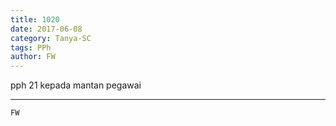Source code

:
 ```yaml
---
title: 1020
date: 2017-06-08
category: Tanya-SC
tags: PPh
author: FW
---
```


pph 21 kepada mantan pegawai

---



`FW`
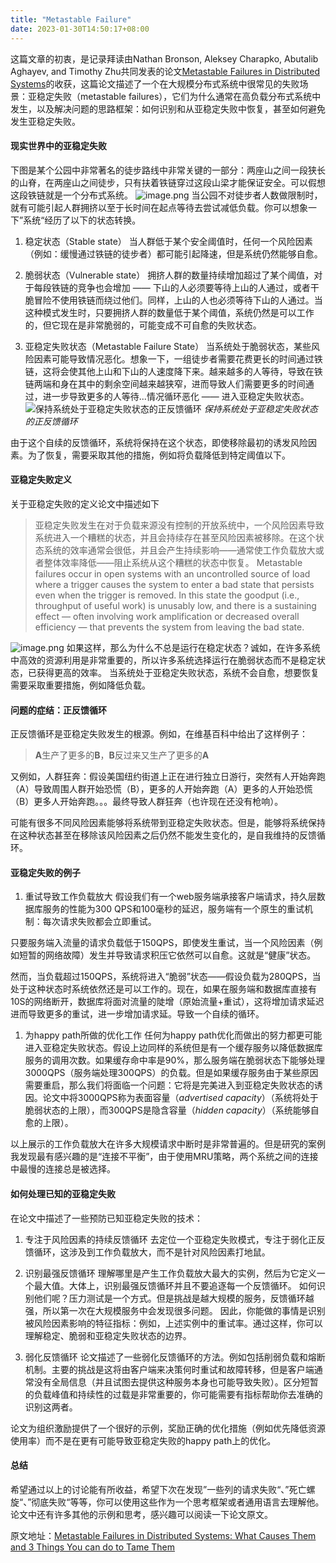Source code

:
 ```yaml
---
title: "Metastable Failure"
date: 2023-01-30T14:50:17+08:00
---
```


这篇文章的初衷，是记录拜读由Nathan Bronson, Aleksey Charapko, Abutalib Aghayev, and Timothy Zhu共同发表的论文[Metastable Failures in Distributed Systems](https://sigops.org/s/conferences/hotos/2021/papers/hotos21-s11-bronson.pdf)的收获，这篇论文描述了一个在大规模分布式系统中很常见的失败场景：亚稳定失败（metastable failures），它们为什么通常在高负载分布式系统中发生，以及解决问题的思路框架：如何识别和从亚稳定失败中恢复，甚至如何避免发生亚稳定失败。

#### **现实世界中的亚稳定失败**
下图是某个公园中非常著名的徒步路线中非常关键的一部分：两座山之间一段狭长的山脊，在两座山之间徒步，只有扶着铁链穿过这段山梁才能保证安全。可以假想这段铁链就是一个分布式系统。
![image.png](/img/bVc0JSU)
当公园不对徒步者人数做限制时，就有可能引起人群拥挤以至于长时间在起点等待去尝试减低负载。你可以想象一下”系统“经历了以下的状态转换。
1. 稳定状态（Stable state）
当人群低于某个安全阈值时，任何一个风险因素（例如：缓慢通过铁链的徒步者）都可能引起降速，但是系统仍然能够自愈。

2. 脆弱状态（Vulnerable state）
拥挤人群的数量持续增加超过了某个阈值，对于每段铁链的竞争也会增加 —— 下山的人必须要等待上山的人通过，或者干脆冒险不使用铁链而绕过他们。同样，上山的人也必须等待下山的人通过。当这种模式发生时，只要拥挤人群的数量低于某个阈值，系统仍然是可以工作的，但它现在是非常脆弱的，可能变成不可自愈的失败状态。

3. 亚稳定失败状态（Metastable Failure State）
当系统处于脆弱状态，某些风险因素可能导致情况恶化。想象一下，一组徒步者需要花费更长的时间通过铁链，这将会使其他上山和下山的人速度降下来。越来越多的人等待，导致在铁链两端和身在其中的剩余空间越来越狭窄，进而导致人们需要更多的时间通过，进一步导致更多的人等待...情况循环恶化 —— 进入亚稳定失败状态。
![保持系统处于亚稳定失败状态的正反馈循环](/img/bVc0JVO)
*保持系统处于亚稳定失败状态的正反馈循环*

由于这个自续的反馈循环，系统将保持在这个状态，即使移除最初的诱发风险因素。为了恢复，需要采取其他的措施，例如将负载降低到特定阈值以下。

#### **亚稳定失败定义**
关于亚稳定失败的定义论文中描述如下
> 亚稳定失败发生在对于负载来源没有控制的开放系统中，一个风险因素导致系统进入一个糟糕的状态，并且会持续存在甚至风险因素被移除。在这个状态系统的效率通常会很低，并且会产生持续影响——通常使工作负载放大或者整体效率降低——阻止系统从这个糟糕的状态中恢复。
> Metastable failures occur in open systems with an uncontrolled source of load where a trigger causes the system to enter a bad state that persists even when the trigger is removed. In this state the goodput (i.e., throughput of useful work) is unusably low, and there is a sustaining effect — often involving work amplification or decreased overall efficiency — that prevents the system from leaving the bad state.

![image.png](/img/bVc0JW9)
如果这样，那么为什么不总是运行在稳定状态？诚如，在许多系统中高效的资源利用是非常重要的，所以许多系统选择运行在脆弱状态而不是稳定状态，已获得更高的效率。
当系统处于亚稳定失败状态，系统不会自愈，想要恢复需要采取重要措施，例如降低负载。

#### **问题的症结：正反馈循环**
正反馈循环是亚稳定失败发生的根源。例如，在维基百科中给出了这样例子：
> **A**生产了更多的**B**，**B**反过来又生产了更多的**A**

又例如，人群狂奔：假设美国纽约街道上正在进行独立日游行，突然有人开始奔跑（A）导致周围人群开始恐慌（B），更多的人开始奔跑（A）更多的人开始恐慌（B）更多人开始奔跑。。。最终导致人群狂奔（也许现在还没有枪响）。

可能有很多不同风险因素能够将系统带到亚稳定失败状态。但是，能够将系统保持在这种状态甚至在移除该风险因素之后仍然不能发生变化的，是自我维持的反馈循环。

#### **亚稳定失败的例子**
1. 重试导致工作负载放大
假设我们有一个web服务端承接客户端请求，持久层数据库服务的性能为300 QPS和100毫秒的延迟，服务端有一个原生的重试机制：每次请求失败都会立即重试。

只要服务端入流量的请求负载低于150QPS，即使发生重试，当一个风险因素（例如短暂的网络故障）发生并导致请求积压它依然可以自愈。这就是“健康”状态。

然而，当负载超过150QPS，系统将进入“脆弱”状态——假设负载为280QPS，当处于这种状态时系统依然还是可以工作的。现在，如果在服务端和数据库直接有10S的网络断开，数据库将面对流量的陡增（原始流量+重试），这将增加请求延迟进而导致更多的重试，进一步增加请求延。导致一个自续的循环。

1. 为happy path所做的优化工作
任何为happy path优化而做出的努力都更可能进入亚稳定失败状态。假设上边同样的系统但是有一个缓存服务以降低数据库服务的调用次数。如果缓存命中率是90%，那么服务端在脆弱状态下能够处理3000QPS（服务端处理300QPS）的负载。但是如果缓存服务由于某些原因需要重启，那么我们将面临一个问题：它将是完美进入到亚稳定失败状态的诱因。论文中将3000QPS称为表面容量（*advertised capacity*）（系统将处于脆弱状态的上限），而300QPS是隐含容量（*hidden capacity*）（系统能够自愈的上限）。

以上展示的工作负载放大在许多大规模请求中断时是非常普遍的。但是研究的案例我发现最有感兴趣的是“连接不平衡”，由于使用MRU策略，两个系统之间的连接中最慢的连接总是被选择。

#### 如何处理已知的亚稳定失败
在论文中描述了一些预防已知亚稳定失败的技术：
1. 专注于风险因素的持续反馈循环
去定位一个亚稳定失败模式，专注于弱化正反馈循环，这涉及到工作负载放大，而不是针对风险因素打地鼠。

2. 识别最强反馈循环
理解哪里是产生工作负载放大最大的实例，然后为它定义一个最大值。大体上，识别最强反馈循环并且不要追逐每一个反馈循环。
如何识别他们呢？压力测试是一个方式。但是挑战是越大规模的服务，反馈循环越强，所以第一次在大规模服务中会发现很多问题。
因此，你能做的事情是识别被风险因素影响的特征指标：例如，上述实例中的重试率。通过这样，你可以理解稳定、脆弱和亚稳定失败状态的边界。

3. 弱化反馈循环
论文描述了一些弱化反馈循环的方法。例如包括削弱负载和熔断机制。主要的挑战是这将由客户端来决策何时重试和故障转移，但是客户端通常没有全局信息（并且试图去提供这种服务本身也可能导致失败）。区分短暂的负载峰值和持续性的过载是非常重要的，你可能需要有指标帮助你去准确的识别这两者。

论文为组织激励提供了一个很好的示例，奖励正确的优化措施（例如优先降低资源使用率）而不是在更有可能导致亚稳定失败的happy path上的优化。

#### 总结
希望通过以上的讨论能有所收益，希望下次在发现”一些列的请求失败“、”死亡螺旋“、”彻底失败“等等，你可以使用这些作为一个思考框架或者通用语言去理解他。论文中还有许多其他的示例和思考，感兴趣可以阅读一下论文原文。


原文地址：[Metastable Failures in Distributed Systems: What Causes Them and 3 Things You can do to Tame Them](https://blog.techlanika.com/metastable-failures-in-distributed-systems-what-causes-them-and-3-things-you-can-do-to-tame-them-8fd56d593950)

• _WHAT YOU HAVE TO DO_:
For this listing, copy out every line that includes the word "title".

• _EXERCISE RESULT_:
title: 1020
title: "Metastable Failure"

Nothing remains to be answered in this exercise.